Exercise goal
Leave the pictures out and restate every line below exactly.

START Record set

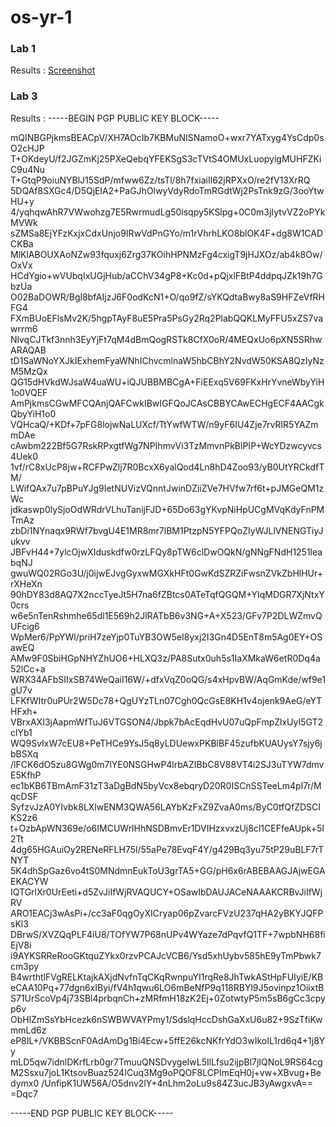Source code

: # os-yr-1

### Lab 1

Results : [Screenshot](https://github.com/RichardLazarica/os-yr-1/blob/main/Lab-1/lab-1.PNG)

### Lab 3


Results : 
-----BEGIN PGP PUBLIC KEY BLOCK-----

mQINBGPjkmsBEACpV/XH7AOcIb7KBMuNISNamoO+wxr7YATxyg4YsCdp0sO2cHJP
T+OKdeyU/f2JGZmKj25PXeQebqYFEKSgS3cTVtS4OMUxLuopyigMUHFZKiC9u4Nu
T+GtqP9oiuNYBlJ15SdP/mfww6Zz/tsTl/8h7fxiaiIl62jRPXxO/re2fV13XrRQ
5DQAf8SXGc4/D5QjElA2+PaGJhOlwyVdyRdoTmRGdtWj2PsTnk9zG/3ooYtwHU+y
4/yqhqwAhR7VWwohzg7E5RwrmudLg50isqpy5KSlpg+0C0m3jIytvVZ2oPYkMVWk
sZMSa8EjYFzKxjxCdxUnjo9IRwVdPnGYo/m1rVhrhLKO8blOK4F+dg8W1CADCKBa
MlKlABOUXAoNZw93fquxj6Zrg37KOihHPNMzFg4cxigT9jHJXOz/ab4k8Ow/OxVx
HCdYgio+wVUbqIxUGjHub/aCChV34gP8+Kc0d+pQjxlFBtP4ddpqJZk19h7GbzUa
O02BaDOWR/Bgl8bfAIjzJ6F0odKcN1+O/qo9fZ/sYKQdtaBwy8aS9HFZeVfRHFG4
FXmBUoEFlsMv2K/5hgpTAyF8uE5Pra5PsGy2Rq2PlabQQKLMyFFU5xZS7vawrrm6
NlvqCJTkf3nnh3EyYjFt7qM4dBmQogRSTk8CfX0oR/4MEQxUo6pXN5SRhwARAQAB
tD1SaWNoYXJkIExhemFyaWNhIChvcmlnaW5hbCBhY2NvdW50KSA8QzIyNzM5MzQx
QG15dHVkdWJsaW4uaWU+iQJUBBMBCgA+FiEExq5V69FKxHrYvneWbyYiH1o0VQEF
AmPjkmsCGwMFCQAnjQAFCwkIBwIGFQoJCAsCBBYCAwECHgECF4AACgkQbyYiH1o0
VQHcaQ/+KDf+7pFG8lojwNaLUXcf/TtYwfWTW/n9yF6IU4Zje7rvRIR5YAZmmDAe
cAwbm222Bf5G7RskRPxgtfWg7NPIhmvVi3TzMmvnPkBlPIP+WcYDzwcyvcs4Uek0
1vf/rC8xUcP8jw+RCFPwZlj7R0BcxX6yalQod4Ln8hD4Zoo93/yB0UtYRCkdfTM/
LWifQAx7u7pBPuYJg9IetNUVizVQnntJwinDZiiZVe7HVfw7rf6t+pJMGeQM1zWc
jdkaswp0lySjoOdWRdrVLhuTanijFJD+65Do63gYKvpNiHpUCgMVqKdyFnPMTmAz
zbDi1NYnaqx9RWf7bvgU4E1MR8mr7lBM1PtzpN5YFPQoZIyWJLlVNENGTiyJukvv
JBFvH44+7ylcOjwXIduskdfw0rzLFQy8pTW6clDwOQkN/gNNgFNdH1251leabqNJ
gwuWQ02RGo3U/j0ijwEJvgGyxwMGXkHFt0GwKdSZRZiFwsnZVkZbHlHUr+rXHeXn
90hDY83d8AQ7X2nccTyeJt5H7na6fZBtcs0ATeTqfQGQM+YIqMDGR7XjNtxY0crs
w6e5nTenRshmhe65dl1E569h2JlRATbB6v3NG+A+X523/GFv7P2DLWZmvQUFcig6
WpMer6/PpYWl/priH7zeYjp0TuYB3OW5eI8yxj2I3Gn4D5EnT8m5Ag0EY+OSawEQ
AMw9F0SbiHGpNHYZhUO6+HLXQ3z/PA8Sutx0uh5s1IaXMkaW6etR0Dq4a52lCc+a
WRX34AFbSIIxSB74WeQaiI16W/+dfxVqZ0oQG/s4xHpvBW/AqGmKde/wf9e1gU7v
LFKfWItr0uPUr2W5Dc78+QgUYzTLn07Cgh0QcGsE8KH1v4ojenk9AeG/eYTHFxh+
VBrxAXI3jAapmWfTuJ6VTGSON4/Jbpk7bAcEqdHvU07uQpFmpZlxUyI5GT2clYb1
WQ9SvIxW7cEU8+PeTHCe9YsJ5q8yLDUewxPKBlBF45zufbKUAUysY7sjy6jbBSXq
/lFCK6dO5zu8GWg0m7lYE0NSGHwP4lrbAZIBbC8V88VT4i2SJ3uTYW7dmvE5KfhP
ec1bKB6TBmAmF31zT3aDgBdN5byVcx8ebqryD20R0ISCnSSTeeLm4pl7r/MqcDSF
SyfzvJzA0YIvbk8LXlwENM3QWA56LAYbKzFxZ9ZvaA0ms/ByC0tfQfZDSCIKS2z6
t+OzbApWN369e/o6IMCUWrlHhNSDBmvEr1DVIHzxvxzUj8cl1CEFfeAUpk+5I2Tt
4dg65HGAuiOy2RENeRFLH75l/55aPe78EvqF4Y/g429Bq3yu75tP29uBLF7rTNYT
5K4dhSpGaz6vo4tS0MNdmnEukToU3grTA5+GG/pH6x6rABEBAAGJAjwEGAEKACYW
IQTGrlXr0UrEeti+d5ZvJiIfWjRVAQUCY+OSawIbDAUJACeNAAAKCRBvJiIfWjRV
ARO1EACj3wAsPi+/cc3aF0qgOyXICryap06pZvarcFVzU237qHA2yBKYJQFPsKl3
DBrwS/XVZQqPLF4iU8/TOfYW7P68nUPv4WYaze7dPqvfQ1TF+7wpbNH68fiEjV8i
i9AYKSRReRooGKtquZYkx0rzvPCAJcVCB6/Ysd5xhUybv585hE9yTmPbwk7cm3py
B4wrthtlFVgRELKtajkAXjdNvfnTqCKqRwnpuYI1rqRe8JhTwkAStHpFUIyiE/KB
eCAA10Pq+77dgn6xIByi/fV4h1qwu6LO6mBeNfP9q118RBYl9J5ovinpz1OiixtB
S71UrScoVp4j73SBl4prbqnCh+zMRfmH18zK2Ej+0ZotwtyP5m5sB6gCc3cpyp6v
ObHlZmSsYbHcezk6nSWBWVAYPmy1/SdslqHccDshGaXxU6u82+9SzTfiKwmmLd6z
eP8IL+/VKBBScnF0AdAmDg1Bi4Ecw+5ffE26kcNKfrYdO3wIkoIL1rd6q4+1j8Yy
mLD5qw7idnlDKrfLrb0gr7TmuuQNSDvygeIwL5IlLfsu2ijpBl7jIQNoL9RS64cg
M2Ssxu7joL1KtsovBuaz524ICuq3Mg9oPQOF8LCPImEqH0j+vw+XBvug+Bedymx0
/UnfipK1UW56A/O5dnv2lY+4nLhm2oLu9s84Z3ucJB3yAwgxvA==
=Dqc7

-----END PGP PUBLIC KEY BLOCK-----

END Record set

Answer to this problem
Source code

: # os-yr-1

### Lab 1

Results : [Screenshot](https://github.com/RichardLazarica/os-yr-1/blob/main/Lab-1/lab-1.PNG)

### Lab 3


Results : 
-----BEGIN PGP PUBLIC KEY BLOCK-----

mQINBGPjkmsBEACpV/XH7AOcIb7KBMuNISNamoO+wxr7YATxyg4YsCdp0sO2cHJP
T+OKdeyU/f2JGZmKj25PXeQebqYFEKSgS3cTVtS4OMUxLuopyigMUHFZKiC9u4Nu
T+GtqP9oiuNYBlJ15SdP/mfww6Zz/tsTl/8h7fxiaiIl62jRPXxO/re2fV13XrRQ
5DQAf8SXGc4/D5QjElA2+PaGJhOlwyVdyRdoTmRGdtWj2PsTnk9zG/3ooYtwHU+y
4/yqhqwAhR7VWwohzg7E5RwrmudLg50isqpy5KSlpg+0C0m3jIytvVZ2oPYkMVWk
sZMSa8EjYFzKxjxCdxUnjo9IRwVdPnGYo/m1rVhrhLKO8blOK4F+dg8W1CADCKBa
MlKlABOUXAoNZw93fquxj6Zrg37KOihHPNMzFg4cxigT9jHJXOz/ab4k8Ow/OxVx
HCdYgio+wVUbqIxUGjHub/aCChV34gP8+Kc0d+pQjxlFBtP4ddpqJZk19h7GbzUa
O02BaDOWR/Bgl8bfAIjzJ6F0odKcN1+O/qo9fZ/sYKQdtaBwy8aS9HFZeVfRHFG4
FXmBUoEFlsMv2K/5hgpTAyF8uE5Pra5PsGy2Rq2PlabQQKLMyFFU5xZS7vawrrm6
NlvqCJTkf3nnh3EyYjFt7qM4dBmQogRSTk8CfX0oR/4MEQxUo6pXN5SRhwARAQAB
tD1SaWNoYXJkIExhemFyaWNhIChvcmlnaW5hbCBhY2NvdW50KSA8QzIyNzM5MzQx
QG15dHVkdWJsaW4uaWU+iQJUBBMBCgA+FiEExq5V69FKxHrYvneWbyYiH1o0VQEF
AmPjkmsCGwMFCQAnjQAFCwkIBwIGFQoJCAsCBBYCAwECHgECF4AACgkQbyYiH1o0
VQHcaQ/+KDf+7pFG8lojwNaLUXcf/TtYwfWTW/n9yF6IU4Zje7rvRIR5YAZmmDAe
cAwbm222Bf5G7RskRPxgtfWg7NPIhmvVi3TzMmvnPkBlPIP+WcYDzwcyvcs4Uek0
1vf/rC8xUcP8jw+RCFPwZlj7R0BcxX6yalQod4Ln8hD4Zoo93/yB0UtYRCkdfTM/
LWifQAx7u7pBPuYJg9IetNUVizVQnntJwinDZiiZVe7HVfw7rf6t+pJMGeQM1zWc
jdkaswp0lySjoOdWRdrVLhuTanijFJD+65Do63gYKvpNiHpUCgMVqKdyFnPMTmAz
zbDi1NYnaqx9RWf7bvgU4E1MR8mr7lBM1PtzpN5YFPQoZIyWJLlVNENGTiyJukvv
JBFvH44+7ylcOjwXIduskdfw0rzLFQy8pTW6clDwOQkN/gNNgFNdH1251leabqNJ
gwuWQ02RGo3U/j0ijwEJvgGyxwMGXkHFt0GwKdSZRZiFwsnZVkZbHlHUr+rXHeXn
90hDY83d8AQ7X2nccTyeJt5H7na6fZBtcs0ATeTqfQGQM+YIqMDGR7XjNtxY0crs
w6e5nTenRshmhe65dl1E569h2JlRATbB6v3NG+A+X523/GFv7P2DLWZmvQUFcig6
WpMer6/PpYWl/priH7zeYjp0TuYB3OW5eI8yxj2I3Gn4D5EnT8m5Ag0EY+OSawEQ
AMw9F0SbiHGpNHYZhUO6+HLXQ3z/PA8Sutx0uh5s1IaXMkaW6etR0Dq4a52lCc+a
WRX34AFbSIIxSB74WeQaiI16W/+dfxVqZ0oQG/s4xHpvBW/AqGmKde/wf9e1gU7v
LFKfWItr0uPUr2W5Dc78+QgUYzTLn07Cgh0QcGsE8KH1v4ojenk9AeG/eYTHFxh+
VBrxAXI3jAapmWfTuJ6VTGSON4/Jbpk7bAcEqdHvU07uQpFmpZlxUyI5GT2clYb1
WQ9SvIxW7cEU8+PeTHCe9YsJ5q8yLDUewxPKBlBF45zufbKUAUysY7sjy6jbBSXq
/lFCK6dO5zu8GWg0m7lYE0NSGHwP4lrbAZIBbC8V88VT4i2SJ3uTYW7dmvE5KfhP
ec1bKB6TBmAmF31zT3aDgBdN5byVcx8ebqryD20R0ISCnSSTeeLm4pl7r/MqcDSF
SyfzvJzA0YIvbk8LXlwENM3QWA56LAYbKzFxZ9ZvaA0ms/ByC0tfQfZDSCIKS2z6
t+OzbApWN369e/o6IMCUWrlHhNSDBmvEr1DVIHzxvxzUj8cl1CEFfeAUpk+5I2Tt
4dg65HGAuiOy2RENeRFLH75l/55aPe78EvqF4Y/g429Bq3yu75tP29uBLF7rTNYT
5K4dhSpGaz6vo4tS0MNdmnEukToU3grTA5+GG/pH6x6rABEBAAGJAjwEGAEKACYW
IQTGrlXr0UrEeti+d5ZvJiIfWjRVAQUCY+OSawIbDAUJACeNAAAKCRBvJiIfWjRV
ARO1EACj3wAsPi+/cc3aF0qgOyXICryap06pZvarcFVzU237qHA2yBKYJQFPsKl3
DBrwS/XVZQqPLF4iU8/TOfYW7P68nUPv4WYaze7dPqvfQ1TF+7wpbNH68fiEjV8i
i9AYKSRReRooGKtquZYkx0rzvPCAJcVCB6/Ysd5xhUybv585hE9yTmPbwk7cm3py
B4wrthtlFVgRELKtajkAXjdNvfnTqCKqRwnpuYI1rqRe8JhTwkAStHpFUIyiE/KB
eCAA10Pq+77dgn6xIByi/fV4h1qwu6LO6mBeNfP9q118RBYl9J5ovinpz1OiixtB
S71UrScoVp4j73SBl4prbqnCh+zMRfmH18zK2Ej+0ZotwtyP5m5sB6gCc3cpyp6v
ObHlZmSsYbHcezk6nSWBWVAYPmy1/SdslqHccDshGaXxU6u82+9SzTfiKwmmLd6z
eP8IL+/VKBBScnF0AdAmDg1Bi4Ecw+5ffE26kcNKfrYdO3wIkoIL1rd6q4+1j8Yy
mLD5qw7idnlDKrfLrb0gr7TmuuQNSDvygeIwL5IlLfsu2ijpBl7jIQNoL9RS64cg
M2Ssxu7joL1KtsovBuaz524ICuq3Mg9oPQOF8LCPImEqH0j+vw+XBvug+Bedymx0
/UnfipK1UW56A/O5dnv2lY+4nLhm2oLu9s84Z3ucJB3yAwgxvA==
=Dqc7

-----END PGP PUBLIC KEY BLOCK-----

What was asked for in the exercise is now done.